_TASK TO CARRY OUT:_
Your answer must be the records below repeated word for word, with no pictures in it.

_DATA FOR REVIEW:_
--------

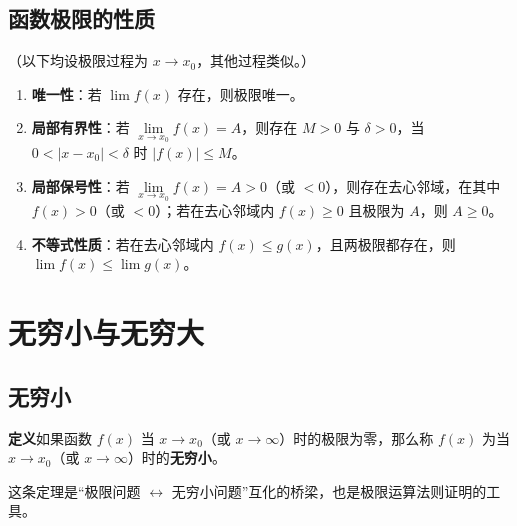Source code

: 
\subsection{函数极限的性质}
（以下均设极限过程为 $x\to x_0$，其他过程类似。）
\begin{enumerate}
    \item \textbf{唯一性}：若 $\lim f(x)$ 存在，则极限唯一。
    \item \textbf{局部有界性}：若 $\lim\limits_{x\to x_0}f(x)=A$，则存在 $M>0$ 与 $\delta>0$，当 $0<|x-x_0|<\delta$ 时 $|f(x)|\le M$。
    \item \textbf{局部保号性}：若 $\lim\limits_{x\to x_0}f(x)=A>0$（或 $<0$），则存在去心邻域，在其中 $f(x)>0$（或 $<0$）；若在去心邻域内 $f(x)\ge0$ 且极限为 $A$，则 $A\ge0$。
    \item \textbf{不等式性质}：若在去心邻域内 $f(x)\le g(x)$，且两极限都存在，则 $\lim f(x)\le\lim g(x)$。
\end{enumerate}


\section{无穷小与无穷大}

\subsection{无穷小}
\textbf{定义}\quad 如果函数 $f(x)$ 当 $x\to x_0$（或 $x\to\infty$）时的极限为零，那么称 $f(x)$ 为当 $x\to x_0$（或 $x\to\infty$）时的\textbf{无穷小}。


\noindent 这条定理是“极限问题 $\leftrightarrow$ 无穷小问题”互化的桥梁，也是极限运算法则证明的工具。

--------

_WRITTEN REPLY:_
Source code

: 
\subsection{函数极限的性质}
（以下均设极限过程为 $x\to x_0$，其他过程类似。）
\begin{enumerate}
    \item \textbf{唯一性}：若 $\lim f(x)$ 存在，则极限唯一。
    \item \textbf{局部有界性}：若 $\lim\limits_{x\to x_0}f(x)=A$，则存在 $M>0$ 与 $\delta>0$，当 $0<|x-x_0|<\delta$ 时 $|f(x)|\le M$。
    \item \textbf{局部保号性}：若 $\lim\limits_{x\to x_0}f(x)=A>0$（或 $<0$），则存在去心邻域，在其中 $f(x)>0$（或 $<0$）；若在去心邻域内 $f(x)\ge0$ 且极限为 $A$，则 $A\ge0$。
    \item \textbf{不等式性质}：若在去心邻域内 $f(x)\le g(x)$，且两极限都存在，则 $\lim f(x)\le\lim g(x)$。
\end{enumerate}


\section{无穷小与无穷大}

\subsection{无穷小}
\textbf{定义}\quad 如果函数 $f(x)$ 当 $x\to x_0$（或 $x\to\infty$）时的极限为零，那么称 $f(x)$ 为当 $x\to x_0$（或 $x\to\infty$）时的\textbf{无穷小}。


\noindent 这条定理是“极限问题 $\leftrightarrow$ 无穷小问题”互化的桥梁，也是极限运算法则证明的工具。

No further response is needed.